Unter diesem Datum von Trendelenburg an Rkei und AA als Material für die Londoner Konferenz (1. 12.) übersandt.

R 43 I /1119 , Bl. 155-161 Durchschrift

Bereits auf der Londoner Konferenz 1924 haben die deutschen Vertreter (Dr. Luther, Dr. Trendelenburg) das von Clémentel und Seydoux zum Ausdruck gebrachte Verlangen nach einem Handelsvertrag nach dem Muster des französisch-tschechoslowakischen Vertrages (d. h. unter starker Differenzierung des deutschen Exports, aber Gewährung der Meistbegünstigung seitens Deutschlands an Frankreich) abgelehnt.
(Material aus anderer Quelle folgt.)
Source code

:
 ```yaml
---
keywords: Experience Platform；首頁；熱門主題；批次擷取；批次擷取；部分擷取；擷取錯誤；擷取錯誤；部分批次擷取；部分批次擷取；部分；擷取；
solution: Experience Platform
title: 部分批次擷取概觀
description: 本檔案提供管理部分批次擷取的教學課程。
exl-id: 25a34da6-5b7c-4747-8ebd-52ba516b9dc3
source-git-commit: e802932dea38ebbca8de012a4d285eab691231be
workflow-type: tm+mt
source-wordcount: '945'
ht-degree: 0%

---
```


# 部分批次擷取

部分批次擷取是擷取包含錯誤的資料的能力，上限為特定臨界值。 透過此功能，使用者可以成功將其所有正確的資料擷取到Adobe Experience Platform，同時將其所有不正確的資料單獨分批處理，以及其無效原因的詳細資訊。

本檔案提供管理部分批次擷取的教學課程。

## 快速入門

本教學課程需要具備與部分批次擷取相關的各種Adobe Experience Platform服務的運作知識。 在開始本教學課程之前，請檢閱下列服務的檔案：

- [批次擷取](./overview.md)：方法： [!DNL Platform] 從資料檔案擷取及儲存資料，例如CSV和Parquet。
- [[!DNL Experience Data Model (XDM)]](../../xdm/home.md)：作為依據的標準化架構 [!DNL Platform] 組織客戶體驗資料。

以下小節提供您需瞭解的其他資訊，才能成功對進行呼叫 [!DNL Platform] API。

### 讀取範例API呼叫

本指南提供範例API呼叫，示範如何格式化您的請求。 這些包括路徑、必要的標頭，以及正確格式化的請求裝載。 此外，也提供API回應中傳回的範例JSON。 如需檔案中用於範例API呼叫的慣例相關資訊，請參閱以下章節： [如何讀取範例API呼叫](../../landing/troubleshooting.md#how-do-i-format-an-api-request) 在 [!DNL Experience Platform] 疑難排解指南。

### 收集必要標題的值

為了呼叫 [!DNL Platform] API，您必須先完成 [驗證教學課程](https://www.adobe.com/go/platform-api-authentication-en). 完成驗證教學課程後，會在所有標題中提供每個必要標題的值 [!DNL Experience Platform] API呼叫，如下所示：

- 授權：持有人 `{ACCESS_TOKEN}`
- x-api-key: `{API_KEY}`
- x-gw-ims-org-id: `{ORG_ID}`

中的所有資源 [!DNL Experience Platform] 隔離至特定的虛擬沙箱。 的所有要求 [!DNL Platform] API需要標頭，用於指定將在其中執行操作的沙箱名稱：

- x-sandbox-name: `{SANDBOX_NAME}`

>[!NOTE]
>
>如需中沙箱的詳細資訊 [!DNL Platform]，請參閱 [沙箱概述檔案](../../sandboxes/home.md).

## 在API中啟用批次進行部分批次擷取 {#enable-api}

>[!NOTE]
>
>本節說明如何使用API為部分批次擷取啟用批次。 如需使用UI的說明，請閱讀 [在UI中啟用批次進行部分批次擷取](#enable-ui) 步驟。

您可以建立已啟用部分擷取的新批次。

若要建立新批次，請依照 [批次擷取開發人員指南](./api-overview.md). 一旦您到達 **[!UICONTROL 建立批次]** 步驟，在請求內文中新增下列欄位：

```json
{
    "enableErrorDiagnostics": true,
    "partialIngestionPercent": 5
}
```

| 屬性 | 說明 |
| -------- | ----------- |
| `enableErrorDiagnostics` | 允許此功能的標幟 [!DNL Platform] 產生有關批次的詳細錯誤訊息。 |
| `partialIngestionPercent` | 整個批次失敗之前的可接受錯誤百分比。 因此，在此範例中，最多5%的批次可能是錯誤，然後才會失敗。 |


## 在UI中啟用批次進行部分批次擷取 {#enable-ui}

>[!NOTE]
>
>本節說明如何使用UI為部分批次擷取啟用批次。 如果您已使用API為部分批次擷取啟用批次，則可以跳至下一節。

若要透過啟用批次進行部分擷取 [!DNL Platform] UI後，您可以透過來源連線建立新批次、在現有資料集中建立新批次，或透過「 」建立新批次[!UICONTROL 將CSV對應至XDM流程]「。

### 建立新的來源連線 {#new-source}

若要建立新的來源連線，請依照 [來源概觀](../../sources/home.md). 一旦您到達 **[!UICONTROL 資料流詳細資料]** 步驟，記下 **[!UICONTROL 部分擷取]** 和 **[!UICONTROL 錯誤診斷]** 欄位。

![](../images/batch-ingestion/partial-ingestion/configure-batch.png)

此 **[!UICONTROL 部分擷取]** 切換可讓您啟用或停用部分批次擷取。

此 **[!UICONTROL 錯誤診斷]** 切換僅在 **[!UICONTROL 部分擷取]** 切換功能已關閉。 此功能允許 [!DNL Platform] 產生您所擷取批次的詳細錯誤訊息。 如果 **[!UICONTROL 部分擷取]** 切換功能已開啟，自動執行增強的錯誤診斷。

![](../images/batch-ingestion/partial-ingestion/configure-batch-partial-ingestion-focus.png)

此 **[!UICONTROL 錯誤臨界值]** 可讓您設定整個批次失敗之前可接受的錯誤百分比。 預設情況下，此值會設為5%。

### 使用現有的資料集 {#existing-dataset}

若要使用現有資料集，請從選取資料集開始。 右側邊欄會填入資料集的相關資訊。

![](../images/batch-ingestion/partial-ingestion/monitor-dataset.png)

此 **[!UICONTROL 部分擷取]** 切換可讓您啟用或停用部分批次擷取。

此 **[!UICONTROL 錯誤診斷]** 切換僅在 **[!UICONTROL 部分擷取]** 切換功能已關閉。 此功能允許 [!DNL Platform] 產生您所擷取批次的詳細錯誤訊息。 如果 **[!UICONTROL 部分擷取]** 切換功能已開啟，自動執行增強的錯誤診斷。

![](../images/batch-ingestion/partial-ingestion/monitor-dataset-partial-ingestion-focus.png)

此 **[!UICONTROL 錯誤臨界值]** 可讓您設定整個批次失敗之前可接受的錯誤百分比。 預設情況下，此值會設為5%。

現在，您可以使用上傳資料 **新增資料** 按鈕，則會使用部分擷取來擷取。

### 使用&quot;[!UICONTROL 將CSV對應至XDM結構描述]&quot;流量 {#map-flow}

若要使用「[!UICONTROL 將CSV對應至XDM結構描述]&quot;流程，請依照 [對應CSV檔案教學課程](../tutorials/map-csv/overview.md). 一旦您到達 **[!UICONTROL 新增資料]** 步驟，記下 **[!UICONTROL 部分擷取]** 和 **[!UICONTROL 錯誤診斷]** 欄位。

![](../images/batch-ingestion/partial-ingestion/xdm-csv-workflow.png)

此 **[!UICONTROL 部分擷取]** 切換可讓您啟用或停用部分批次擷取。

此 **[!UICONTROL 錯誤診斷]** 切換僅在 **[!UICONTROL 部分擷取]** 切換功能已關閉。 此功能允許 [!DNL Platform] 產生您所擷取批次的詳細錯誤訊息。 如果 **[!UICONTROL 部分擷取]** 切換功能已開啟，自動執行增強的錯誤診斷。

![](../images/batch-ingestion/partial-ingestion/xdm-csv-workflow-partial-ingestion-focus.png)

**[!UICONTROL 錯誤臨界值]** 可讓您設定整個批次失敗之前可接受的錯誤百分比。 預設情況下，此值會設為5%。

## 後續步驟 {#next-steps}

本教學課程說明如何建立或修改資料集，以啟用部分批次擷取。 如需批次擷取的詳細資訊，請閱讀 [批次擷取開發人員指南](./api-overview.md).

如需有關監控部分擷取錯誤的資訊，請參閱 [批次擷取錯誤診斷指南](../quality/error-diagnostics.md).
Seit Beginn der deutsch-französischen Wirtschaftsverhandlungen am 1. Oktober 1924 hat die deutsche Delegation den Grundsatz der gegenseitigen Meistbegünstigung stets als das unverrückbare Ziel in den Vordergrund gestellt. Nach langen Kämpfen und unter dauernden Schwankungen haben die Franzosen zwar dieses Ziel grundsätzlich auch ihrerseits anerkannt, in der praktischen Durchführung jedoch stets starke Differenzierungen Deutschlands in einem provisorischen Statut sowie auch Differenzierungen für eine gewisse Zeit in einem definitiven Vertrag verlangt, ohne ihrerseits die Forderung auf Einräumung der deutschen Meistbegünstigung de jure aufzugeben. Vor allem hatten sie sich stets geweigert, einen automatischen Übergang von einem Provisorium mit Diskriminierungen in ein Definitivum ohne Diskriminierung ins Auge zu fassen.
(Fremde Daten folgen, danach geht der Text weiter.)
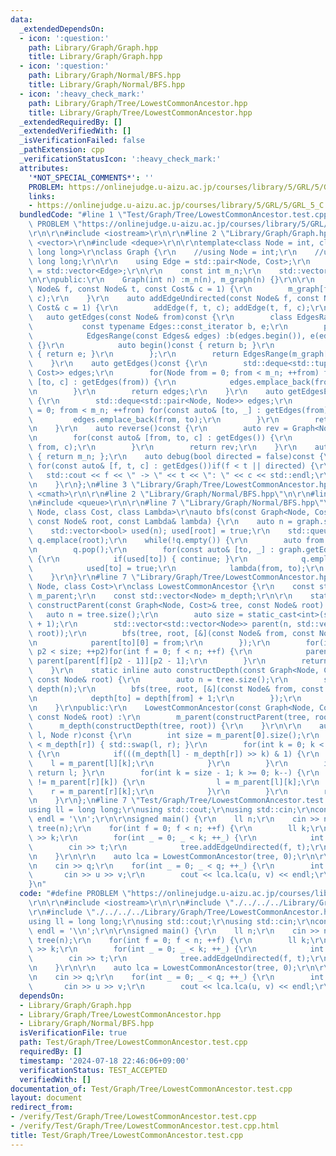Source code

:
 ```yaml
---
data:
  _extendedDependsOn:
  - icon: ':question:'
    path: Library/Graph/Graph.hpp
    title: Library/Graph/Graph.hpp
  - icon: ':question:'
    path: Library/Graph/Normal/BFS.hpp
    title: Library/Graph/Normal/BFS.hpp
  - icon: ':heavy_check_mark:'
    path: Library/Graph/Tree/LowestCommonAncestor.hpp
    title: Library/Graph/Tree/LowestCommonAncestor.hpp
  _extendedRequiredBy: []
  _extendedVerifiedWith: []
  _isVerificationFailed: false
  _pathExtension: cpp
  _verificationStatusIcon: ':heavy_check_mark:'
  attributes:
    '*NOT_SPECIAL_COMMENTS*': ''
    PROBLEM: https://onlinejudge.u-aizu.ac.jp/courses/library/5/GRL/5/GRL_5_C
    links:
    - https://onlinejudge.u-aizu.ac.jp/courses/library/5/GRL/5/GRL_5_C
  bundledCode: "#line 1 \"Test/Graph/Tree/LowestCommonAncestor.test.cpp\"\n#define\
    \ PROBLEM \"https://onlinejudge.u-aizu.ac.jp/courses/library/5/GRL/5/GRL_5_C\"\
    \r\n\r\n#include <iostream>\r\n\r\n#line 2 \"Library/Graph/Graph.hpp\"\n#include\
    \ <vector>\r\n#include <deque>\r\n\r\ntemplate<class Node = int, class Cost =\
    \ long long>\r\nclass Graph {\r\n    //using Node = int;\r\n    //using Cost =\
    \ long long;\r\n\r\n    using Edge = std::pair<Node, Cost>;\r\n    using Edges\
    \ = std::vector<Edge>;\r\n\r\n    const int m_n;\r\n    std::vector<Edges> m_graph;\r\
    \n\r\npublic:\r\n    Graph(int n) :m_n(n), m_graph(n) {}\r\n\r\n    auto addEdge(const\
    \ Node& f, const Node& t, const Cost& c = 1) {\r\n        m_graph[f].emplace_back(t,\
    \ c);\r\n    }\r\n    auto addEdgeUndirected(const Node& f, const Node& t, const\
    \ Cost& c = 1) {\r\n        addEdge(f, t, c); addEdge(t, f, c);\r\n    }\r\n \
    \   auto getEdges(const Node& from)const {\r\n        class EdgesRange {\r\n \
    \           const typename Edges::const_iterator b, e;\r\n        public:\r\n\
    \            EdgesRange(const Edges& edges) :b(edges.begin()), e(edges.end())\
    \ {}\r\n            auto begin()const { return b; }\r\n            auto end()const\
    \ { return e; }\r\n        };\r\n        return EdgesRange(m_graph[from]);\r\n\
    \    }\r\n    auto getEdges()const {\r\n        std::deque<std::tuple<Node, Node,\
    \ Cost>> edges;\r\n        for(Node from = 0; from < m_n; ++from) for(const auto&\
    \ [to, c] : getEdges(from)) {\r\n            edges.emplace_back(from, to, c);\r\
    \n        }\r\n        return edges;\r\n    }\r\n    auto getEdgesExcludeCost()const\
    \ {\r\n        std::deque<std::pair<Node, Node>> edges;\r\n        for(Node from\
    \ = 0; from < m_n; ++from) for(const auto& [to, _] : getEdges(from)) {\r\n   \
    \         edges.emplace_back(from, to);\r\n        }\r\n        return edges;\r\
    \n    }\r\n    auto reverse()const {\r\n        auto rev = Graph<Node, Cost>(m_n);\r\
    \n        for(const auto& [from, to, c] : getEdges()) {\r\n            rev.addEdge(to,\
    \ from, c);\r\n        }\r\n        return rev;\r\n    }\r\n    auto size()const\
    \ { return m_n; };\r\n    auto debug(bool directed = false)const {\r\n       \
    \ for(const auto& [f, t, c] : getEdges())if(f < t || directed) {\r\n         \
    \   std::cout << f << \" -> \" << t << \": \" << c << std::endl;\r\n        }\r\
    \n    }\r\n};\n#line 3 \"Library/Graph/Tree/LowestCommonAncestor.hpp\"\n#include\
    \ <cmath>\r\n\r\n#line 2 \"Library/Graph/Normal/BFS.hpp\"\n\r\n#line 4 \"Library/Graph/Normal/BFS.hpp\"\
    \n#include <queue>\r\n\r\n#line 7 \"Library/Graph/Normal/BFS.hpp\"\n\r\ntemplate<class\
    \ Node, class Cost, class Lambda>\r\nauto bfs(const Graph<Node, Cost>& graph,\
    \ const Node& root, const Lambda& lambda) {\r\n    auto n = graph.size();\r\n\
    \    std::vector<bool> used(n); used[root] = true;\r\n    std::queue<Node> q;\
    \ q.emplace(root);\r\n    while(!q.empty()) {\r\n        auto from = q.front();\r\
    \n        q.pop();\r\n        for(const auto& [to, _] : graph.getEdges(from))\
    \ {\r\n            if(used[to]) { continue; }\r\n            q.emplace(to);\r\n\
    \            used[to] = true;\r\n            lambda(from, to);\r\n        }\r\n\
    \    }\r\n}\r\n#line 7 \"Library/Graph/Tree/LowestCommonAncestor.hpp\"\n\r\ntemplate<class\
    \ Node, class Cost>\r\nclass LowestCommonAncestor {\r\n    const std::vector<std::vector<Node>>\
    \ m_parent;\r\n    const std::vector<Node> m_depth;\r\n\r\n    static inline auto\
    \ constructParent(const Graph<Node, Cost>& tree, const Node& root) {\r\n     \
    \   auto n = tree.size();\r\n        auto size = static_cast<int>(std::log2(n)\
    \ + 1);\r\n        std::vector<std::vector<Node>> parent(n, std::vector<Node>(size,\
    \ root));\r\n        bfs(tree, root, [&](const Node& from, const Node& to) {\r\
    \n            parent[to][0] = from;\r\n        });\r\n        for(int p2 = 1;\
    \ p2 < size; ++p2)for(int f = 0; f < n; ++f) {\r\n            parent[f][p2] =\
    \ parent[parent[f][p2 - 1]][p2 - 1];\r\n        }\r\n        return parent;\r\n\
    \    }\r\n    static inline auto constructDepth(const Graph<Node, Cost>& tree,\
    \ const Node& root) {\r\n        auto n = tree.size();\r\n        std::vector<Node>\
    \ depth(n);\r\n        bfs(tree, root, [&](const Node& from, const Node& to) {\r\
    \n            depth[to] = depth[from] + 1;\r\n        });\r\n        return depth;\r\
    \n    }\r\npublic:\r\n    LowestCommonAncestor(const Graph<Node, Cost>& tree,\
    \ const Node& root) :\r\n        m_parent(constructParent(tree, root)),\r\n  \
    \      m_depth(constructDepth(tree, root)) {\r\n    }\r\n\r\n    auto lca(Node\
    \ l, Node r)const {\r\n        int size = m_parent[0].size();\r\n        if(m_depth[l]\
    \ < m_depth[r]) { std::swap(l, r); }\r\n        for(int k = 0; k < size; ++k)\
    \ {\r\n            if(((m_depth[l] - m_depth[r]) >> k) & 1) {\r\n            \
    \    l = m_parent[l][k];\r\n            }\r\n        }\r\n        if(l == r) {\
    \ return l; }\r\n        for(int k = size - 1; k >= 0; k--) {\r\n            if(m_parent[l][k]\
    \ != m_parent[r][k]) {\r\n                l = m_parent[l][k];\r\n            \
    \    r = m_parent[r][k];\r\n            }\r\n        }\r\n        return m_parent[l][0];\r\
    \n    }\r\n};\n#line 7 \"Test/Graph/Tree/LowestCommonAncestor.test.cpp\"\n\r\n\
    using ll = long long;\r\nusing std::cout;\r\nusing std::cin;\r\nconstexpr char\
    \ endl = '\\n';\r\n\r\nsigned main() {\r\n    ll n;\r\n    cin >> n;\r\n    Graph\
    \ tree(n);\r\n    for(int f = 0; f < n; ++f) {\r\n        ll k;\r\n        cin\
    \ >> k;\r\n        for(int _ = 0; _ < k; ++_) {\r\n            int t;\r\n    \
    \        cin >> t;\r\n            tree.addEdgeUndirected(f, t);\r\n        }\r\
    \n    }\r\n\r\n    auto lca = LowestCommonAncestor(tree, 0);\r\n\r\n    int q;\r\
    \n    cin >> q;\r\n    for(int _ = 0; _ < q; ++_) {\r\n        int u, v;\r\n \
    \       cin >> u >> v;\r\n        cout << lca.lca(u, v) << endl;\r\n    }\r\n\
    }\n"
  code: "#define PROBLEM \"https://onlinejudge.u-aizu.ac.jp/courses/library/5/GRL/5/GRL_5_C\"\
    \r\n\r\n#include <iostream>\r\n\r\n#include \"./../../../Library/Graph/Graph.hpp\"\
    \r\n#include \"./../../../Library/Graph/Tree/LowestCommonAncestor.hpp\"\r\n\r\n\
    using ll = long long;\r\nusing std::cout;\r\nusing std::cin;\r\nconstexpr char\
    \ endl = '\\n';\r\n\r\nsigned main() {\r\n    ll n;\r\n    cin >> n;\r\n    Graph\
    \ tree(n);\r\n    for(int f = 0; f < n; ++f) {\r\n        ll k;\r\n        cin\
    \ >> k;\r\n        for(int _ = 0; _ < k; ++_) {\r\n            int t;\r\n    \
    \        cin >> t;\r\n            tree.addEdgeUndirected(f, t);\r\n        }\r\
    \n    }\r\n\r\n    auto lca = LowestCommonAncestor(tree, 0);\r\n\r\n    int q;\r\
    \n    cin >> q;\r\n    for(int _ = 0; _ < q; ++_) {\r\n        int u, v;\r\n \
    \       cin >> u >> v;\r\n        cout << lca.lca(u, v) << endl;\r\n    }\r\n}"
  dependsOn:
  - Library/Graph/Graph.hpp
  - Library/Graph/Tree/LowestCommonAncestor.hpp
  - Library/Graph/Normal/BFS.hpp
  isVerificationFile: true
  path: Test/Graph/Tree/LowestCommonAncestor.test.cpp
  requiredBy: []
  timestamp: '2024-07-18 22:46:06+09:00'
  verificationStatus: TEST_ACCEPTED
  verifiedWith: []
documentation_of: Test/Graph/Tree/LowestCommonAncestor.test.cpp
layout: document
redirect_from:
- /verify/Test/Graph/Tree/LowestCommonAncestor.test.cpp
- /verify/Test/Graph/Tree/LowestCommonAncestor.test.cpp.html
title: Test/Graph/Tree/LowestCommonAncestor.test.cpp
---
```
[907] Demgegenüber bedeutet der letzte französische Vorschlag vom 26./27. Oktober 19252 insofern einen Fortschritt, als die französische Delegation, ohne daß beim letzten Zusammensein der beiderseitigen Präsidenten hierüber gesprochen wäre, ihrerseits mit dem Vorschlage eines automatischen Übergangs vom Provisorium in den definitiven Zustand hervortritt. Eine solche automatische Umwandlung des Provisoriums in einen definitiven Vertrag ist, ganz abgesehen von den grundsätzlichen Vorteilen, unter den gegenwärtigen Verhältnissen deshalb besonders notwendig, weil nur in einem längeren Vertrage ausreichende Sicherungen gegen die Gefahren eines weiteren Frankensturzes3 möglich sind. Alle deutschen Wirtschaftskreise sind über die Währungsentwicklung in Frankreich in den letzten Wochen mit wachsender Besorgnis erfüllt. Insbesondere ist es die Eisenindustrie, welche nicht nur auf dem Auslandsmarkt einer unerträglichen Konkurrenz der französischen Industrie begegnet, sondern auch auf dem Inlandsmarkt sich Preisangeboten aus Lothringen gegenüber sieht, welche kaum die Gestehungskosten der deutschen Werke decken. Es ist daher der französischen Delegation unter der Hand zu verstehen gegeben worden, daß wir dem Gedanken des automatischen Übergangs vom Provisorium ins Definitivum, wie sie die letzte französische Note vorschlägt, nach wie vor sympathisch gegenüberstehen. Voraussetzung dabei ist aber – und das wäre mit allem Nachdruck hervorzuheben – die Bereitwilligkeit der französischen Regierung, in geeigneter Form eine Sicherheit gegen die schädlichen Auswirkungen eines weiteren Abgleitens des Franken zu geben.

2

S. die Note des frz. Handelsministeriums vom 26.10.25, die durch Hoesch am gleichen Tage an das AA telegrafisch übermittelt wurde (Pol. Arch. des AA, Büro StS, Bfr, Dt.- Frz. Handelsvertrag, Bd. 2).

3

Der Wert des Franken war seit April 1925 um etwa 20% gesunken.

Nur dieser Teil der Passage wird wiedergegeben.